行方
午後9時。
「…………」
ニコニコとした表情が無に変わる。
空っぽの寝室。
玄関にない孫の靴。
暗闇の外に出ても、姿がない。
「あ、正蔵さん」
花火大会から帰ってきたかなたとハジメに、皺の笑みを浮かべた。
「おぉ2人とも、今年もええ花火だったろい。ひゅうちゃんはどうしたんだい?」
「え? ひゅうちゃん行かないって、それでお土産を持ってきたんです。どこかに行っちゃったんですか?!」
かなたとハジメは焦りで目を大きくさせる。
「親に小遣い貰って出かけたから、てっきり……そうかそうか」
頷いた後、
「俺が周り探してみるや、心配せんでも散歩してんだよ、お前達は家で涼んでな」
「おじちゃん……でも」
「外出歩くのは悪い子だ。

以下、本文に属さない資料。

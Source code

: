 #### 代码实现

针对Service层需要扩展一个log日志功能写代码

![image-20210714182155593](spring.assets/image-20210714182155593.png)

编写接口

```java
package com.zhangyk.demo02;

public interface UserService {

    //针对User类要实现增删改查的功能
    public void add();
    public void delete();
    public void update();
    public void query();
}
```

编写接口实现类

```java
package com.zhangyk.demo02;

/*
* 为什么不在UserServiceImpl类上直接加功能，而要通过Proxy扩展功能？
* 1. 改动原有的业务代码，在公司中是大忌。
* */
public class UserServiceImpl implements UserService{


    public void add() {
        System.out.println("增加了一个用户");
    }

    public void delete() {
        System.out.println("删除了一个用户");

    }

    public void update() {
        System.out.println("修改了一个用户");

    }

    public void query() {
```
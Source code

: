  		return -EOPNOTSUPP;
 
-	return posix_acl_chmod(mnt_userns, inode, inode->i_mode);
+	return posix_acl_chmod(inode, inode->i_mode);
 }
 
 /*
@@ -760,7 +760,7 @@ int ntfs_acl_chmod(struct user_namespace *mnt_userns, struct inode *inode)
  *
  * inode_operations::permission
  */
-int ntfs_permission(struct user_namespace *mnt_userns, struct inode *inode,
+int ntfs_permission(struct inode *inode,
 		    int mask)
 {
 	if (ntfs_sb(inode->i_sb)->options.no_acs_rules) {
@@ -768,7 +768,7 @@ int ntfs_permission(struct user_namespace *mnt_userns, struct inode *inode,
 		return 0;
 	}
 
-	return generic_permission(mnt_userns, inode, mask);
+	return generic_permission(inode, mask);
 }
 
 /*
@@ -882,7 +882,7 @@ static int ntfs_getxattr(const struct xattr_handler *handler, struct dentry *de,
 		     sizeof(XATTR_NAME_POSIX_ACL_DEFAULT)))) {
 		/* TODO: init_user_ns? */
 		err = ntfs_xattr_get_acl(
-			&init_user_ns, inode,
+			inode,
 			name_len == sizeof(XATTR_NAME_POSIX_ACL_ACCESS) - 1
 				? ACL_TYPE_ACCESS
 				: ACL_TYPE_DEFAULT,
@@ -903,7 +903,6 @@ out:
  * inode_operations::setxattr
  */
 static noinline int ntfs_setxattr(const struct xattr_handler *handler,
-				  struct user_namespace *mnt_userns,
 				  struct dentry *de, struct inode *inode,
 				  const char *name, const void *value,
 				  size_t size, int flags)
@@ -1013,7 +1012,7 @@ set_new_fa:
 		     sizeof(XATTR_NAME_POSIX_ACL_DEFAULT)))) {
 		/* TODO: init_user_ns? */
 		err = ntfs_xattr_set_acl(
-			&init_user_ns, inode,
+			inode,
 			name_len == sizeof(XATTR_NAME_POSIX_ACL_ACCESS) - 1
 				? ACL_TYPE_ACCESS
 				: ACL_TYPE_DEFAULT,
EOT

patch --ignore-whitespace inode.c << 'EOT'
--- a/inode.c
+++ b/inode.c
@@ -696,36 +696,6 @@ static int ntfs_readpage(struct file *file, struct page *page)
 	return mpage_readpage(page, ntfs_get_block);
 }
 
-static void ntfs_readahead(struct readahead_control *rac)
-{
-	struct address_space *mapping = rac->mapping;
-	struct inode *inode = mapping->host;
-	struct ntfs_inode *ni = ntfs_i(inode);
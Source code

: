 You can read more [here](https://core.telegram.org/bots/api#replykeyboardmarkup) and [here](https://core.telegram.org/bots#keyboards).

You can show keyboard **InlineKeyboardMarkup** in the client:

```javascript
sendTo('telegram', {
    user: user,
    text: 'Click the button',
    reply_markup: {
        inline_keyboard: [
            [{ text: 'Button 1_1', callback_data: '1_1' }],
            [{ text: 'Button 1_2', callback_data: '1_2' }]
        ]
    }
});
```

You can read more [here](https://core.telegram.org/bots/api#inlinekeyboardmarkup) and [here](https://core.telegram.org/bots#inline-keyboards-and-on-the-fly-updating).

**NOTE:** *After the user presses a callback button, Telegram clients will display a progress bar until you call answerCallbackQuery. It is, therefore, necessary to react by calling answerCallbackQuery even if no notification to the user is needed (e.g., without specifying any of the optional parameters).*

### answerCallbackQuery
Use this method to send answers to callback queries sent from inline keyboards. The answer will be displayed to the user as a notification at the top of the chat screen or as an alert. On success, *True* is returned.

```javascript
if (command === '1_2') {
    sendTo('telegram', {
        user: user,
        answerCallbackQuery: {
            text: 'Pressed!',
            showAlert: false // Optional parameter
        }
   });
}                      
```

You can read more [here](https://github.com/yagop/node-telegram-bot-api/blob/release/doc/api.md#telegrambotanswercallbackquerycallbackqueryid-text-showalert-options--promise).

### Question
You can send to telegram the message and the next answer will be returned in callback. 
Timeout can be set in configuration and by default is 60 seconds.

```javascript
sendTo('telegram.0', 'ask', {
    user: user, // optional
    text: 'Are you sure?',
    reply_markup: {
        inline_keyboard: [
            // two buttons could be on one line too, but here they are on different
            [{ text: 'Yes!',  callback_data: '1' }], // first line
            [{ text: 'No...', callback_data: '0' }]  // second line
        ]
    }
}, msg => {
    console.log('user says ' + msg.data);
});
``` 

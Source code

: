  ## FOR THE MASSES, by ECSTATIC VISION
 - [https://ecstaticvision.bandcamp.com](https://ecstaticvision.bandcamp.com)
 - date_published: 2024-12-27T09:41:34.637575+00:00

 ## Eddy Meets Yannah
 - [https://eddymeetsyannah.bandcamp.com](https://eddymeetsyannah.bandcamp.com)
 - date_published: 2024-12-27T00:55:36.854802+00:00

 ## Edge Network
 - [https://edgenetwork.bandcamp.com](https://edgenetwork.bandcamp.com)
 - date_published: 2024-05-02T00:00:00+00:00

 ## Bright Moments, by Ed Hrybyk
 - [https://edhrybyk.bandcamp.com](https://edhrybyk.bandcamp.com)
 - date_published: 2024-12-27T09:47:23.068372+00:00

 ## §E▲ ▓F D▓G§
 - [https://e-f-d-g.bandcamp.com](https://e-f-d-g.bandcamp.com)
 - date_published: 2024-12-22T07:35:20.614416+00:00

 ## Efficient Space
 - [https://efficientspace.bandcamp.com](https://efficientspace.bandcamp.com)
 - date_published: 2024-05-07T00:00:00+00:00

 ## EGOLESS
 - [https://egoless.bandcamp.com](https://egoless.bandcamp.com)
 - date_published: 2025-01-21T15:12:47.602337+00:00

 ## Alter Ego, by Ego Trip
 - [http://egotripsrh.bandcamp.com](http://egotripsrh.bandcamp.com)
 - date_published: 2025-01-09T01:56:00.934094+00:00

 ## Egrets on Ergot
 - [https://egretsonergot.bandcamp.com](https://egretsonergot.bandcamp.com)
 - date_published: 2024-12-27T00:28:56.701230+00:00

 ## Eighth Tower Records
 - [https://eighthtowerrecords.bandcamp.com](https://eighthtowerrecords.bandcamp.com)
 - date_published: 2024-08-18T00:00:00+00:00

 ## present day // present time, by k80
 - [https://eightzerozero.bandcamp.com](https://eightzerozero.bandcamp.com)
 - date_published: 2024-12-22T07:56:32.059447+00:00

ひゅうちゃんは俺の大事な大事な孫、だから、俺が、探すよ、なぁ?」
ニコニコと圧をかけるように言葉を強調する。
かなたとハジメは少し怯み、ぎこちなく頷く。
「じゃあ探してくるなぁ」
倉庫から取り出した懐中電灯と、鍬を掴み、正蔵は無のまま進みだす。